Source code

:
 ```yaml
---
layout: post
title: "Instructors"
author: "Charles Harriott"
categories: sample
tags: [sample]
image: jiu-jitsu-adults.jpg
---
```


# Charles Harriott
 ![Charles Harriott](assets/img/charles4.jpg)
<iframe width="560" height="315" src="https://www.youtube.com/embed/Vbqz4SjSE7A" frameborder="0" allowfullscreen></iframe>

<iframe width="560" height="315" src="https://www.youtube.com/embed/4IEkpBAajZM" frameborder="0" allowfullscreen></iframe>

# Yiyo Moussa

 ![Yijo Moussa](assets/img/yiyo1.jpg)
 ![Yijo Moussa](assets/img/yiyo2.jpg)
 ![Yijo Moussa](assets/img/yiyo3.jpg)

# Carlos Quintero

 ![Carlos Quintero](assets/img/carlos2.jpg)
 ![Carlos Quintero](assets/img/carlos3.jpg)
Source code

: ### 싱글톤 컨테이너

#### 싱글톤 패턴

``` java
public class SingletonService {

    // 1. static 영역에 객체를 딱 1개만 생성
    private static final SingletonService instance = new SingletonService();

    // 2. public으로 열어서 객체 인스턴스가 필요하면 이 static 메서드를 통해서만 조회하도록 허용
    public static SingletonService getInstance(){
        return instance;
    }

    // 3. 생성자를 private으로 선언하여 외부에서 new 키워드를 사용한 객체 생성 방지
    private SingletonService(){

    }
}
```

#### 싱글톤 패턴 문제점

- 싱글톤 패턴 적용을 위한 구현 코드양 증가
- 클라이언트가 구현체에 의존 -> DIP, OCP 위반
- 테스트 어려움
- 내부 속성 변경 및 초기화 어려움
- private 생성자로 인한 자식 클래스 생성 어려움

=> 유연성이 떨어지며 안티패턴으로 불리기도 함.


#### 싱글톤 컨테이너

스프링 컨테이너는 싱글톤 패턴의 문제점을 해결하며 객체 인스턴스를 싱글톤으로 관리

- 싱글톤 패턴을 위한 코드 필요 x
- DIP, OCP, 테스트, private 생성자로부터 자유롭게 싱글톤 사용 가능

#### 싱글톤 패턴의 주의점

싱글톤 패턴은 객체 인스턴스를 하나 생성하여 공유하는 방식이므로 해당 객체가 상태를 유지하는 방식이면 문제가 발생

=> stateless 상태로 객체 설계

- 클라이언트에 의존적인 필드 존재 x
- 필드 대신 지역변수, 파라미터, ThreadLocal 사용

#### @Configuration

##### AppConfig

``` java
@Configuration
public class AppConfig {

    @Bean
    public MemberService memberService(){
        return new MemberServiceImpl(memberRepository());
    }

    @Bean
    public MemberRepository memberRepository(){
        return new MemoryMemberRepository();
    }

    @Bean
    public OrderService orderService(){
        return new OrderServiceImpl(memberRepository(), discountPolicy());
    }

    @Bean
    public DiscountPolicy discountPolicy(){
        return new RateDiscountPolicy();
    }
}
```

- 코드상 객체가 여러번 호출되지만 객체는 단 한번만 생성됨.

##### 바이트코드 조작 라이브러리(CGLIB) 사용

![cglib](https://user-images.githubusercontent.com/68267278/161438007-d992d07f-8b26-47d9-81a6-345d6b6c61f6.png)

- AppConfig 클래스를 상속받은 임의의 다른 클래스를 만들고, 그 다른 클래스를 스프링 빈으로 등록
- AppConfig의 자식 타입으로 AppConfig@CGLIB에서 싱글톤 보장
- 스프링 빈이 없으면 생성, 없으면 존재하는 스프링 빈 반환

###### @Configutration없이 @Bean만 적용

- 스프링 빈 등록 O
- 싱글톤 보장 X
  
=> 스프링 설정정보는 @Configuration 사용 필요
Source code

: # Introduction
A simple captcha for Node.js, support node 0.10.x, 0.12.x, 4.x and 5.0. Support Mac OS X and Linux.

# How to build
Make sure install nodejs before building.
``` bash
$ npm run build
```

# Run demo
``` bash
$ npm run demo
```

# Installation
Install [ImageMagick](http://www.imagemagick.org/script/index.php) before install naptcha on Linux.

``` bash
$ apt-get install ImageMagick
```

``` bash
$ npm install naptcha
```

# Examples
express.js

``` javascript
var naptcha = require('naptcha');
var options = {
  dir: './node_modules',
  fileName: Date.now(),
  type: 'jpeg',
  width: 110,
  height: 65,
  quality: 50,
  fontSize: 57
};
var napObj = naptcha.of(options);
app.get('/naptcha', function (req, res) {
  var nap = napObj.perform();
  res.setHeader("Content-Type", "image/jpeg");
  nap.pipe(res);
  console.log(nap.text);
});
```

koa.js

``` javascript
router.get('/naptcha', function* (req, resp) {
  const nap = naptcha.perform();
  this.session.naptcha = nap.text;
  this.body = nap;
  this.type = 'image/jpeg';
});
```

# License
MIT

* YOUR GOAL
Every line in the listing above should be repeated exactly.

* ANSWER TO THE PROBLEM
Source code

:
 ```yaml
---
layout: post
title: "Instructors"
author: "Charles Harriott"
categories: sample
tags: [sample]
image: jiu-jitsu-adults.jpg
---
```


# Charles Harriott
 ![Charles Harriott](assets/img/charles4.jpg)
<iframe width="560" height="315" src="https://www.youtube.com/embed/Vbqz4SjSE7A" frameborder="0" allowfullscreen></iframe>

<iframe width="560" height="315" src="https://www.youtube.com/embed/4IEkpBAajZM" frameborder="0" allowfullscreen></iframe>

# Yiyo Moussa

 ![Yijo Moussa](assets/img/yiyo1.jpg)
 ![Yijo Moussa](assets/img/yiyo2.jpg)
 ![Yijo Moussa](assets/img/yiyo3.jpg)

# Carlos Quintero

 ![Carlos Quintero](assets/img/carlos2.jpg)
 ![Carlos Quintero](assets/img/carlos3.jpg)
Source code

: ### 싱글톤 컨테이너

#### 싱글톤 패턴

``` java
public class SingletonService {

    // 1. static 영역에 객체를 딱 1개만 생성
    private static final SingletonService instance = new SingletonService();

    // 2. public으로 열어서 객체 인스턴스가 필요하면 이 static 메서드를 통해서만 조회하도록 허용
    public static SingletonService getInstance(){
        return instance;
    }

    // 3. 생성자를 private으로 선언하여 외부에서 new 키워드를 사용한 객체 생성 방지
    private SingletonService(){

    }
}
```

#### 싱글톤 패턴 문제점

- 싱글톤 패턴 적용을 위한 구현 코드양 증가
- 클라이언트가 구현체에 의존 -> DIP, OCP 위반
- 테스트 어려움
- 내부 속성 변경 및 초기화 어려움
- private 생성자로 인한 자식 클래스 생성 어려움

=> 유연성이 떨어지며 안티패턴으로 불리기도 함.


#### 싱글톤 컨테이너

스프링 컨테이너는 싱글톤 패턴의 문제점을 해결하며 객체 인스턴스를 싱글톤으로 관리

- 싱글톤 패턴을 위한 코드 필요 x
- DIP, OCP, 테스트, private 생성자로부터 자유롭게 싱글톤 사용 가능

#### 싱글톤 패턴의 주의점

싱글톤 패턴은 객체 인스턴스를 하나 생성하여 공유하는 방식이므로 해당 객체가 상태를 유지하는 방식이면 문제가 발생

=> stateless 상태로 객체 설계

- 클라이언트에 의존적인 필드 존재 x
- 필드 대신 지역변수, 파라미터, ThreadLocal 사용

#### @Configuration

##### AppConfig

``` java
@Configuration
public class AppConfig {

    @Bean
    public MemberService memberService(){
        return new MemberServiceImpl(memberRepository());
    }

    @Bean
    public MemberRepository memberRepository(){
        return new MemoryMemberRepository();
    }

    @Bean
    public OrderService orderService(){
        return new OrderServiceImpl(memberRepository(), discountPolicy());
    }

    @Bean
    public DiscountPolicy discountPolicy(){
        return new RateDiscountPolicy();
    }
}
```

- 코드상 객체가 여러번 호출되지만 객체는 단 한번만 생성됨.

##### 바이트코드 조작 라이브러리(CGLIB) 사용

![cglib](https://user-images.githubusercontent.com/68267278/161438007-d992d07f-8b26-47d9-81a6-345d6b6c61f6.png)

- AppConfig 클래스를 상속받은 임의의 다른 클래스를 만들고, 그 다른 클래스를 스프링 빈으로 등록
- AppConfig의 자식 타입으로 AppConfig@CGLIB에서 싱글톤 보장
- 스프링 빈이 없으면 생성, 없으면 존재하는 스프링 빈 반환

###### @Configutration없이 @Bean만 적용

- 스프링 빈 등록 O
- 싱글톤 보장 X
  
=> 스프링 설정정보는 @Configuration 사용 필요
Source code

: # Introduction
A simple captcha for Node.js, support node 0.10.x, 0.12.x, 4.x and 5.0. Support Mac OS X and Linux.

# How to build
Make sure install nodejs before building.
``` bash
$ npm run build
```

# Run demo
``` bash
$ npm run demo
```

# Installation
Install [ImageMagick](http://www.imagemagick.org/script/index.php) before install naptcha on Linux.

``` bash
$ apt-get install ImageMagick
```

``` bash
$ npm install naptcha
```

# Examples
express.js

``` javascript
var naptcha = require('naptcha');
var options = {
  dir: './node_modules',
  fileName: Date.now(),
  type: 'jpeg',
  width: 110,
  height: 65,
  quality: 50,
  fontSize: 57
};
var napObj = naptcha.of(options);
app.get('/naptcha', function (req, res) {
  var nap = napObj.perform();
  res.setHeader("Content-Type", "image/jpeg");
  nap.pipe(res);
  console.log(nap.text);
});
```

koa.js

``` javascript
router.get('/naptcha', function* (req, resp) {
  const nap = naptcha.perform();
  this.session.naptcha = nap.text;
  this.body = nap;
  this.type = 'image/jpeg';
});
```

# License
MIT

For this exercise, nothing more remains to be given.